» **Aim of the task**
Please restate every entry exactly. Leave out the pictures.

Saved data entries
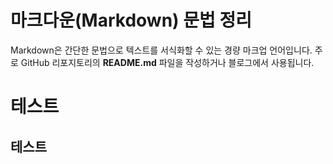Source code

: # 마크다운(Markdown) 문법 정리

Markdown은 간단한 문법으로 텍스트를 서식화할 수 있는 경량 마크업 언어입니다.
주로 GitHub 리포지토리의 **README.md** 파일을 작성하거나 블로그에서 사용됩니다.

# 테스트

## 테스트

» **Written response**
Source code

: # 마크다운(Markdown) 문법 정리

Markdown은 간단한 문법으로 텍스트를 서식화할 수 있는 경량 마크업 언어입니다.
주로 GitHub 리포지토리의 **README.md** 파일을 작성하거나 블로그에서 사용됩니다.

# 테스트

## 테스트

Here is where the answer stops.